# Patagonia & grizzly management



## 45freezer (Jun 9, 2018)

Noticed that this hasn't been mentioned here, I posted this on Rokslide the other day but will leave it here as well. I encourage you to google "BC grizzly ban" and see what took place here, it's a damn shame and I just wanted to give some more insight into how it came about.

Hey guys,

Have been seeing lots of mentions of Patagonia in the clothing section and seeing lots in the classifieds. They undeniably do make high quality mountaineering gear and I can understand why some people would choose to wear their clothing. That said I get prorated on their gear through my work and won't buy a pair of socks from them...I don't part with my money easy and am always looking for a deal when I can find one. If a company isn't vocally pro hunting that's no deal breaker for me, everyone is entitled to their own views and causes. When a company is openly ANTI hunting though and supports groups that are actively working against my rights as a resident BC hunter I refuse to support them no matter how good the gear/deal is. In 2017, the "wildlife defense league" which is an anti hunting group based in BC, led the charge in having grizzly hunting banned throughout the province...we have the highest (and ever growing) griz population in the world and they need management just like any other species, actually more if you consider their lack of natural predators aside from us. The same group is currently pursuing doing the same with black bear, wolves, coyotes, lynx, cougar and bobcat and are being backed by the Vancouver Patagonia location. Patagonia has taken a hands off approach with this and stated that it has nothing to do with them and is simply an individual franchise decision. That doesn't sit very well with me since WDL events are being hosted at the Patagonia store itself, using the Patagonia name for credibility and the money being donated in the name of Patagonia was presumably earned off the marketing done by the brand itself.

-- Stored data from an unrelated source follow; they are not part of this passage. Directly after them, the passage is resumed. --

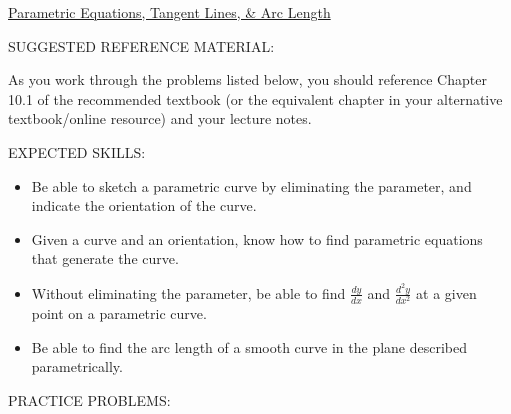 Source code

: \documentclass[12pt]{article}
\begin{document}
\begin{center}
\underline{\LARGE{Parametric Equations, Tangent Lines, \& Arc Length}}
\end{center}

\noindent SUGGESTED REFERENCE MATERIAL:

\bigskip

\noindent As you work through the problems listed below, you should reference Chapter 10.1 of the recommended textbook (or the equivalent chapter in your alternative textbook/online resource) and your lecture notes.

\bigskip

\noindent EXPECTED SKILLS:

\begin{itemize}

\item Be able to sketch a parametric curve by eliminating the parameter, and indicate the orientation of the curve. 

\item Given a curve and an orientation, know how to find parametric equations that generate the curve. 

\item Without eliminating the parameter, be able to find $\frac{dy}{dx}$ and $\frac{d^2y}{dx^2}$ at a given point on a parametric curve.

\item Be able to find the arc length of a smooth curve in the plane described parametrically.

\end{itemize}

\noindent PRACTICE PROBLEMS:

\medskip

\end{document}
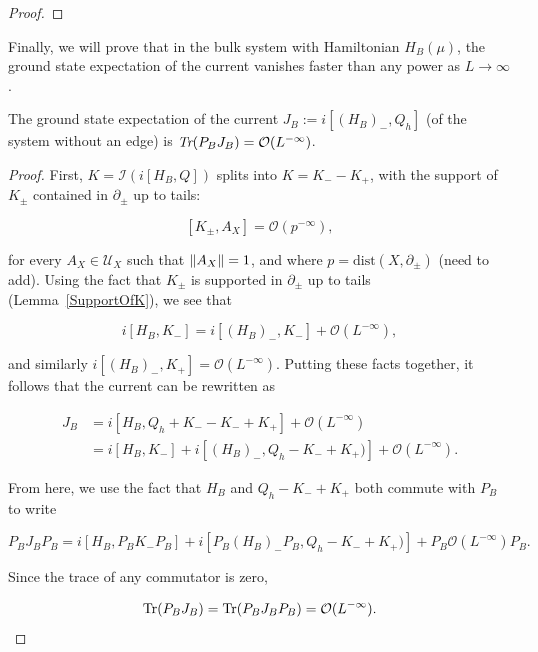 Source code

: \documentclass[12pt, letterpaper]{article}
\begin{document}
\begin{proof}






\end{proof}

Finally, we will prove that in the bulk system with Hamiltonian $H_B(\mu)$, the ground state expectation of the current vanishes faster than any power as $L \to \infty$.

\begin{lemma}
The ground state expectation of the current $J_B := i[(H_B)_-, Q_h]$ (of the system without an edge) is $\emph{Tr}(P_BJ_B)=\mathcal{O}(L^{-\infty})$.
\label{J=0Bulk}
\end{lemma}
\begin{proof}
First, $K = \mathcal{I}(i[H_B, Q])$ splits into $K = K_- - K_+$, with the support of $K_\pm$ contained in $\partial_\pm$ up to tails:

\[[K_\pm, A_X] = \mathcal{O}(p^{-\infty}),\]

for every $A_X \in \mathcal{U}_X$ such that $\lVert A_X \rVert=1$, and where $p = \text{dist}(X, \partial_\pm)$ (need to add). Using the fact that $K_\pm$ is supported in $\partial_\pm$ up to tails (Lemma~\ref{SupportOfK}), we see that 

\[i[H_B, K_-] = i[(H_B)_-, K_-] + \mathcal{O}(L^{-\infty}),\]

and similarly $i[(H_B)_-, K_+] = \mathcal{O}(L^{-\infty})$. Putting these facts together, it follows that the current can be rewritten as 

\[\begin{aligned} 
J _B&= i[H_B, Q_h + K_- - K_- + K_+] + \mathcal{O}(L^{-\infty})\\
&= i[H_B, K_-] + i[(H_B)_-, Q_h - K_- + K_+)] + \mathcal{O}(L^{-\infty}).
\end{aligned}\]

From here, we use the fact that $H_B$ and $Q_h-K_-+K_+$ both commute with $P_B$ to write

\[P_BJ_BP_B = i[H_B, P_BK_-P_B] + i[P_B(H_B)_-P_B, Q_h - K_- + K_+)] + P_B\mathcal{O}(L^{-\infty})P_B.\]

Since the trace of any commutator is zero, 

\[\text{Tr}(P_BJ_B) = \text{Tr}(P_BJ_BP_B) = \mathcal{O}(L^{-\infty}).\]

\end{proof}
\end{document}
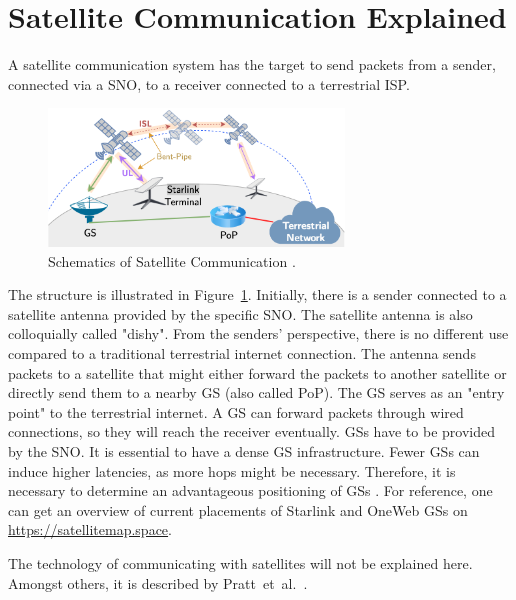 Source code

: \section{Satellite Communication Explained} \label{sec:satellite-communication-explained}

A satellite communication system has the target to send packets from a sender,
connected via a \ac{SNO}, to a receiver connected to a terrestrial ISP.

\begin{figure}[!ht]
	\centering
	\includegraphics[width=0.7\textwidth]{./chapters/2-background/img/satcom-structure-mohan.png}
	\caption{Schematics of Satellite Communication \cite{DBLP:conf/www/MohanFCBRMO24}.}
	\label{fig:sat-com-explained}
\end{figure}

The structure is illustrated in Figure~\ref{fig:sat-com-explained}.
Initially, there is a sender connected to a satellite antenna provided by the
specific \ac{SNO}. The satellite antenna is also colloquially called "dishy".
From the senders' perspective, there is no different use compared to a
traditional terrestrial internet connection. The antenna sends packets to a
satellite that might either forward the packets to another satellite or
directly send them to a nearby \ac{GS} (also called \ac{PoP}). The \ac{GS}
serves as an "entry point" to the terrestrial internet. A \ac{GS} can forward
packets through wired connections, so they will reach the receiver eventually.
\ac{GS}s have to be provided by the \ac{SNO}. It is essential to have a dense
\ac{GS} infrastructure. Fewer \ac{GS}s can induce higher latencies, as more
hops might be necessary. Therefore, it is necessary to determine an
advantageous positioning of \ac{GS}s \cite{DBLP:conf/sigcomm/VasishtSC21}. For
reference, one can get an overview of current placements of Starlink and OneWeb
\ac{GS}s on \url{https://satellitemap.space}.

The technology of communicating with satellites will not be explained here.
Amongst others, it is described by Pratt~et~al.~\cite{pratt2019satellite}.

Just thought I would fill you guys in on this, I've mentioned it before on other threads but figured I would drop it here as a reminder to vote with your dollar however you can this season. At this point I would rather hunt late season downpours in cotton mossy oak from walmart and embrace the suck than line Patagonia's pockets and help strip my own rights away, luckily we have companies that offer similar quality and also openly support hunting at a small premium if any.

Stay warm and dry, but first and foremost please support the maintenance of our rights and freedoms wherever possible!


----------



## flyingturbines (Jul 11, 2020)

Well.... That franchise decision would stop me from ever buying Patagonia sooo......


----------



## jcchiles (Oct 25, 2020)

Patagonia is not anti-hunting. They have videos on their website about promoting wild buffalo and showing Native Americans hunting them and then Harvesting the animal and selling meat on their website. I will only buy Patagonia fly fishing equipment, they do much for wilderness And protecting wild ecosystems Let alone their clothing is made using much less resources than other companies.


----------